= Water level (device) =

Device used for matching elevations

A water level device showing both ends at the same height

A water level (Aλφαδολάστιχο or (υδροστάθμη) [Alfadolasticho]) is a siphon utilizing two or more parts of the liquid water surface to establish a local horizontal line or plane of reference. It is used to determine the apparent inclination of an object or surface and for matching water level elevations at locations that are too far apart for a spirit level to span.

The simplest water level is a section of clear tubing, partially filled with water. Water is easily procured for use, and easily discarded after use. The ends are held vertical, and the rest of the tubing lies on the ground or floor. The water level at each end of the tube will be at the same elevation, whether the two ends are adjacent or far apart, so a line between them will be horizontal at its midpoint and a shed base, building foundation or similar structure laid out using several such lines will be "horizontal" within building tolerances on any scale over which use of a water level is practicable. Water levels have been used for many years. The water level is lower-tech than the laser level, but it can be more accurate over long distances, and works without a sightline, such as around corners. To avoid error, all of the water should be at the same temperature. Other sources of error include difficulty reading due to meniscus.

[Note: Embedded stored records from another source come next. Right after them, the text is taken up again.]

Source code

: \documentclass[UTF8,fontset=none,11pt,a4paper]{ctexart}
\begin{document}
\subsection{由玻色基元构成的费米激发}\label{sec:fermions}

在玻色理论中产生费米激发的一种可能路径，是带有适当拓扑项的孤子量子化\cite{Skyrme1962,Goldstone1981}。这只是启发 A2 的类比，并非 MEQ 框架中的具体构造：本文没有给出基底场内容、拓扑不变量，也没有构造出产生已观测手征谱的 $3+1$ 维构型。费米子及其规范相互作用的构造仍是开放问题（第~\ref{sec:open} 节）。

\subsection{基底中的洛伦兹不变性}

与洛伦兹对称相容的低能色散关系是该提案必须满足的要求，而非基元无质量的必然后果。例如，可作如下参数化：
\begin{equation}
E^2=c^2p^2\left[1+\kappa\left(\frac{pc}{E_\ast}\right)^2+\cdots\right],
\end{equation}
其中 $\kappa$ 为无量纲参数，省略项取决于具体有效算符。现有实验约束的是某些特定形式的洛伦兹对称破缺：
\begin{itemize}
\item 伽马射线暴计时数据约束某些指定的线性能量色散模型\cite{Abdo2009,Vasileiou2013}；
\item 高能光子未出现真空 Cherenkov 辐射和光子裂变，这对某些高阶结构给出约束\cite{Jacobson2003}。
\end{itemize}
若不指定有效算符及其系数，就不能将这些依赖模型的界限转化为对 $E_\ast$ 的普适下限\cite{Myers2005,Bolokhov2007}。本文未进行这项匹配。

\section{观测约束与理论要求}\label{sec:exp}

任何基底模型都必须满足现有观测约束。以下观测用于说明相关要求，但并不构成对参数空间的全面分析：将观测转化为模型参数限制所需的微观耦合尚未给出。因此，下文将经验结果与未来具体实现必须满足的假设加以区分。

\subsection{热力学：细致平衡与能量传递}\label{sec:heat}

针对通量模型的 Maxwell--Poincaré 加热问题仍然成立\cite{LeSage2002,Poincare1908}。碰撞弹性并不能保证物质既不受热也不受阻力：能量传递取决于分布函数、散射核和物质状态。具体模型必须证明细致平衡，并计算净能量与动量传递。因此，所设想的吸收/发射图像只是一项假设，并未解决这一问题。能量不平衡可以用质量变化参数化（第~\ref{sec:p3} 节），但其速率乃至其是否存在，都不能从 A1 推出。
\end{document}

If the water level is used often, dye can be added to the water to make it easier to see. If the water level is used outdoors in winter, antifreeze can be added to the water. Automotive window washer fluid can also be used for antifreeze and increased visibility. Additionally it inhibits the formation of error-causing bubbles. A surfactant (surface active agent), such as hand-dishwashing liquid detergent, can be added to the water to significantly lower the surface tension of the water. This liquid solution will flow more easily and more rapidly in the tube than plain water, so operation of the device will be more precise, repeatable, and responsive – particularly when using a small-diameter tube. Also, this liquid solution can be emptied from a small-diameter tube more easily than plain water.

In geodesy and surveying, the use of a water level device extended over long distances (sometimes, kilometers) is termed hydrostatic levelling, after the principles of hydrostatic equilibrium and levelling.